J Mol Biol. 1999 Apr 23;288(1):147-64. doi: 10.1006/jmbi.1999.2661.
For most proteins in the genome databases, function is predicted via sequence comparison. In spite of the popularity of this approach, the extent to which it can be reliably applied is unknown. We address this issue by systematically investigating the relationship between protein function and structure. We focus initially on enzymes functionally classified by the Enzyme Commission (EC) and relate these to by structurally classified domains the SCOP database.
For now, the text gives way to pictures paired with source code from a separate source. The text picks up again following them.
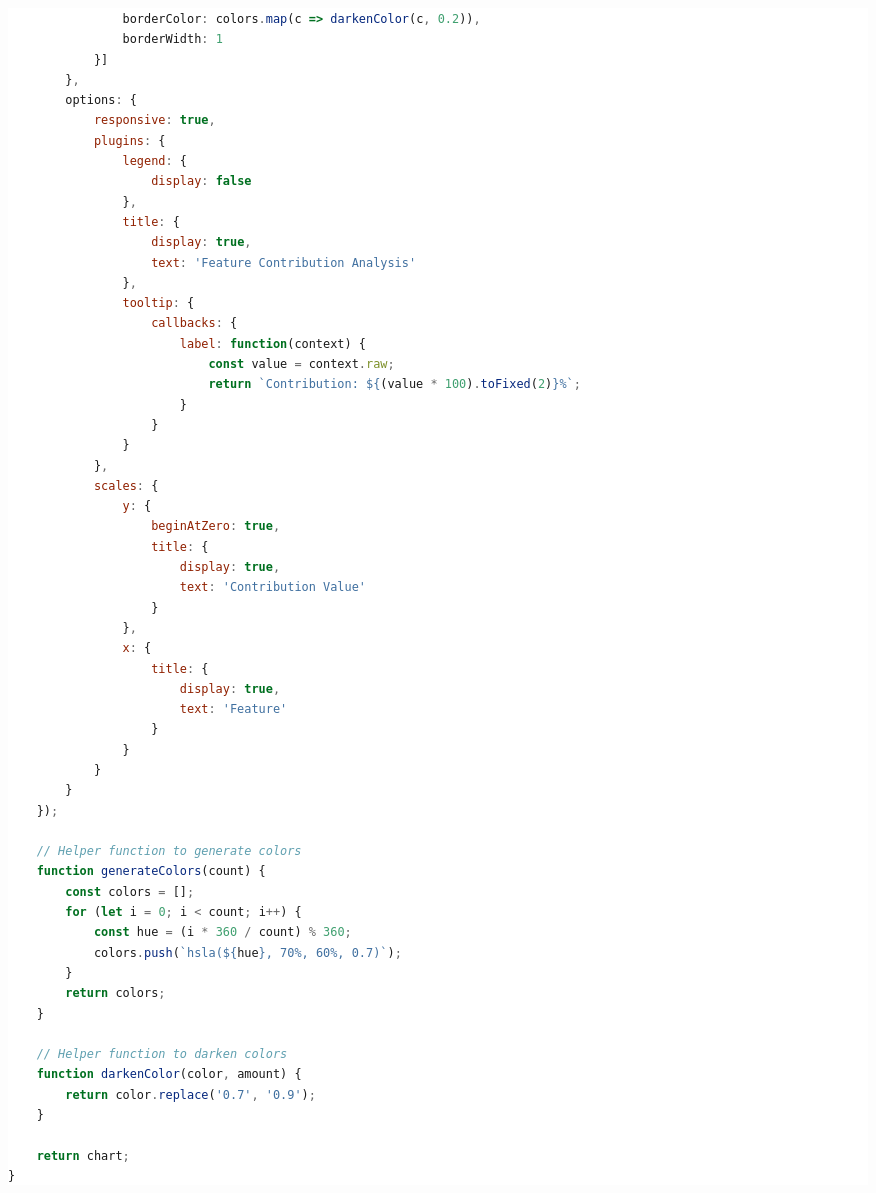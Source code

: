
 ```javascript
                borderColor: colors.map(c => darkenColor(c, 0.2)),
                borderWidth: 1
            }]
        },
        options: {
            responsive: true,
            plugins: {
                legend: {
                    display: false
                },
                title: {
                    display: true,
                    text: 'Feature Contribution Analysis'
                },
                tooltip: {
                    callbacks: {
                        label: function(context) {
                            const value = context.raw;
                            return `Contribution: ${(value * 100).toFixed(2)}%`;
                        }
                    }
                }
            },
            scales: {
                y: {
                    beginAtZero: true,
                    title: {
                        display: true,
                        text: 'Contribution Value'
                    }
                },
                x: {
                    title: {
                        display: true,
                        text: 'Feature'
                    }
                }
            }
        }
    });
    
    // Helper function to generate colors
    function generateColors(count) {
        const colors = [];
        for (let i = 0; i < count; i++) {
            const hue = (i * 360 / count) % 360;
            colors.push(`hsla(${hue}, 70%, 60%, 0.7)`);
        }
        return colors;
    }
    
    // Helper function to darken colors
    function darkenColor(color, amount) {
        return color.replace('0.7', '0.9');
    }
    
    return chart;
}
```
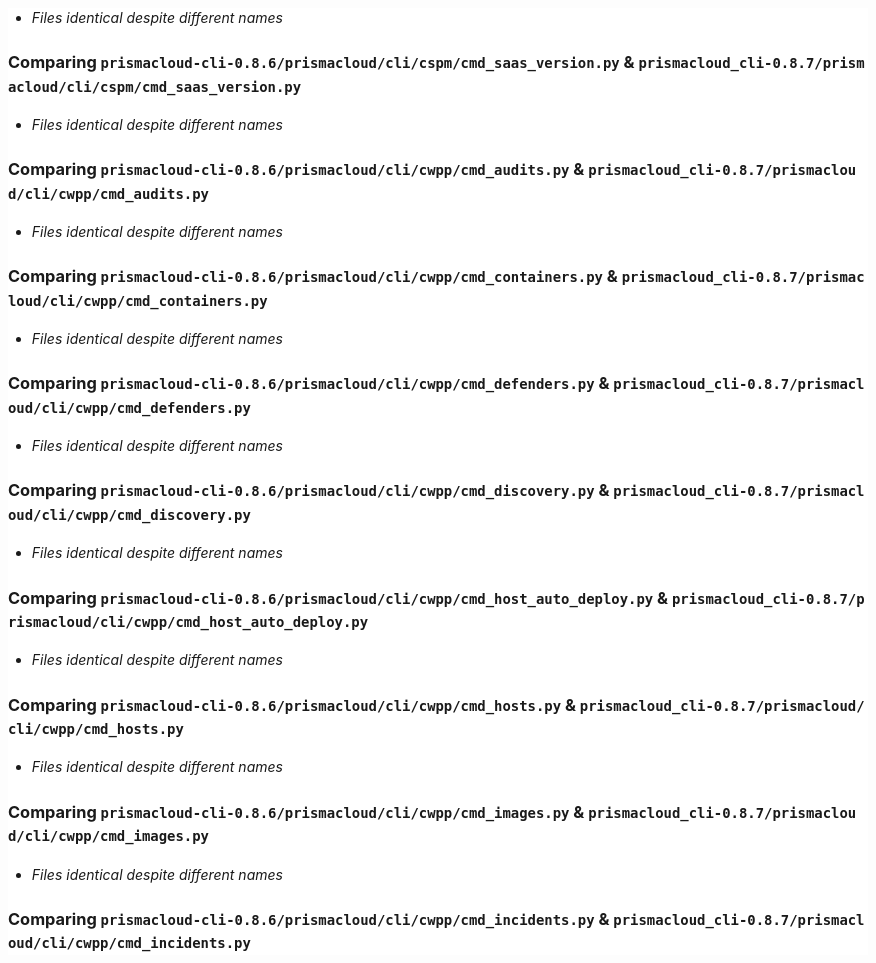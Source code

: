  * *Files identical despite different names*

### Comparing `prismacloud-cli-0.8.6/prismacloud/cli/cspm/cmd_saas_version.py` & `prismacloud_cli-0.8.7/prismacloud/cli/cspm/cmd_saas_version.py`

 * *Files identical despite different names*

### Comparing `prismacloud-cli-0.8.6/prismacloud/cli/cwpp/cmd_audits.py` & `prismacloud_cli-0.8.7/prismacloud/cli/cwpp/cmd_audits.py`

 * *Files identical despite different names*

### Comparing `prismacloud-cli-0.8.6/prismacloud/cli/cwpp/cmd_containers.py` & `prismacloud_cli-0.8.7/prismacloud/cli/cwpp/cmd_containers.py`

 * *Files identical despite different names*

### Comparing `prismacloud-cli-0.8.6/prismacloud/cli/cwpp/cmd_defenders.py` & `prismacloud_cli-0.8.7/prismacloud/cli/cwpp/cmd_defenders.py`

 * *Files identical despite different names*

### Comparing `prismacloud-cli-0.8.6/prismacloud/cli/cwpp/cmd_discovery.py` & `prismacloud_cli-0.8.7/prismacloud/cli/cwpp/cmd_discovery.py`

 * *Files identical despite different names*

### Comparing `prismacloud-cli-0.8.6/prismacloud/cli/cwpp/cmd_host_auto_deploy.py` & `prismacloud_cli-0.8.7/prismacloud/cli/cwpp/cmd_host_auto_deploy.py`

 * *Files identical despite different names*

### Comparing `prismacloud-cli-0.8.6/prismacloud/cli/cwpp/cmd_hosts.py` & `prismacloud_cli-0.8.7/prismacloud/cli/cwpp/cmd_hosts.py`

 * *Files identical despite different names*

### Comparing `prismacloud-cli-0.8.6/prismacloud/cli/cwpp/cmd_images.py` & `prismacloud_cli-0.8.7/prismacloud/cli/cwpp/cmd_images.py`

 * *Files identical despite different names*

### Comparing `prismacloud-cli-0.8.6/prismacloud/cli/cwpp/cmd_incidents.py` & `prismacloud_cli-0.8.7/prismacloud/cli/cwpp/cmd_incidents.py`
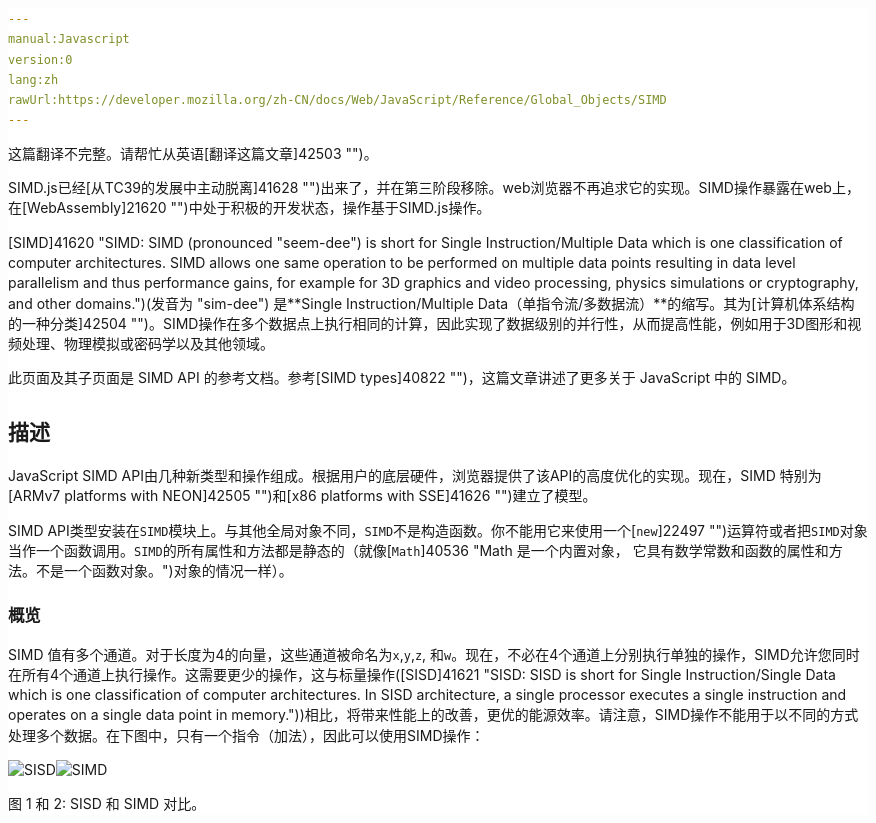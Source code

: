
```yaml
---
manual:Javascript
version:0
lang:zh
rawUrl:https://developer.mozilla.org/zh-CN/docs/Web/JavaScript/Reference/Global_Objects/SIMD
---
```




这篇翻译不完整。请帮忙从英语[翻译这篇文章]42503 "")。






SIMD.js已经[从TC39的发展中主动脱离]41628 "")出来了，并在第三阶段移除。web浏览器不再追求它的实现。SIMD操作暴露在web上，在[WebAssembly]21620 "")中处于积极的开发状态，操作基于SIMD.js操作。




[SIMD]41620 "SIMD: SIMD (pronounced "seem-dee") is short for Single Instruction/Multiple Data which is one classification of computer architectures. SIMD allows one same operation to be performed on multiple data points resulting in data level parallelism and thus performance gains, for example for 3D graphics and video processing, physics simulations or cryptography, and other domains.")(发音为 &quot;sim-dee&quot;) 是**Single Instruction/Multiple Data（单指令流/多数据流）**的缩写。其为[计算机体系结构的一种分类]42504 "")。SIMD操作在多个数据点上执行相同的计算，因此实现了数据级别的并行性，从而提高性能，例如用于3D图形和视频处理、物理模拟或密码学以及其他领域。



此页面及其子页面是 SIMD API 的参考文档。参考[SIMD types]40822 "")，这篇文章讲述了更多关于 JavaScript 中的 SIMD。


## 描述<a name="描述"></a>


JavaScript SIMD API由几种新类型和操作组成。根据用户的底层硬件，浏览器提供了该API的高度优化的实现。现在，SIMD 特别为[ARMv7 platforms with NEON]42505 "")和[x86 platforms with SSE]41626 "")建立了模型。



SIMD API类型安装在`SIMD`模块上。与其他全局对象不同，`SIMD`不是构造函数。你不能用它来使用一个[`new`]22497 "")运算符或者把`SIMD`对象当作一个函数调用。`SIMD`的所有属性和方法都是静态的（就像[`Math`]40536 "Math 是一个内置对象， 它具有数学常数和函数的属性和方法。不是一个函数对象。")对象的情况一样）。


### 概览<a name="概览"></a>


SIMD 值有多个通道。对于长度为4的向量，这些通道被命名为`x`,`y`,`z`, 和`w`。现在，不必在4个通道上分别执行单独的操作，SIMD允许您同时在所有4个通道上执行操作。这需要更少的操作，这与标量操作([SISD]41621 "SISD: SISD is short for Single Instruction/Single Data which is one classification of computer architectures. In SISD architecture, a single processor executes a single instruction and operates on a single data point in memory."))相比，将带来性能上的改善，更优的能源效率。请注意，SIMD操作不能用于以不同的方式处理多个数据。在下图中，只有一个指令（加法），因此可以使用SIMD操作：

![SISD](%41616.png "")![SIMD](%41615.png "")


图 1 和 2: SISD 和 SIMD 对比。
We find that the major SCOP fold classes have different propensities to carry out certain broad categories of functions. For instance, alpha/beta folds are disproportionately associated with enzymes, especially transferases and hydrolases, and all-alpha and small folds with non-enzymes, while alpha+beta folds have an equal tendency either way. These observations for the database overall are largely true for specific genomes. We focus, in particular, on yeast, analyzing it with many classifications in addition to SCOP and EC (i.e. COGs, CATH, MIPS), and find clear tendencies for fold-function association, across a broad spectrum of functions. Analysis with the COGs scheme also suggests that the functions of the most ancient proteins are more evenly distributed among different structural classes than those of more modern ones. For the database overall, we identify the most versatile functions, i.e. those that are associated with the most folds, and the most versatile folds, associated with the most functions. The two most versatile enzymatic functions (hydro-lyases and O-glycosyl glucosidases) are associated with seven folds each. The five most versatile folds (TIM-barrel, Rossmann, ferredoxin, alpha-beta hydrolase, and P-loop NTP hydrolase) are all mixed alpha-beta structures. They stand out as generic scaffolds, accommodating from six to as many as 16 functions (for the exceptional TIM-barrel). At the conclusion of our analysis we are able to construct a graph giving the chance that a functional annotation can be reliably transferred at different degrees of sequence and structural similarity. Supplemental information is available from http://bioinfo.mbb.yale.edu/genome/foldfunc++ +.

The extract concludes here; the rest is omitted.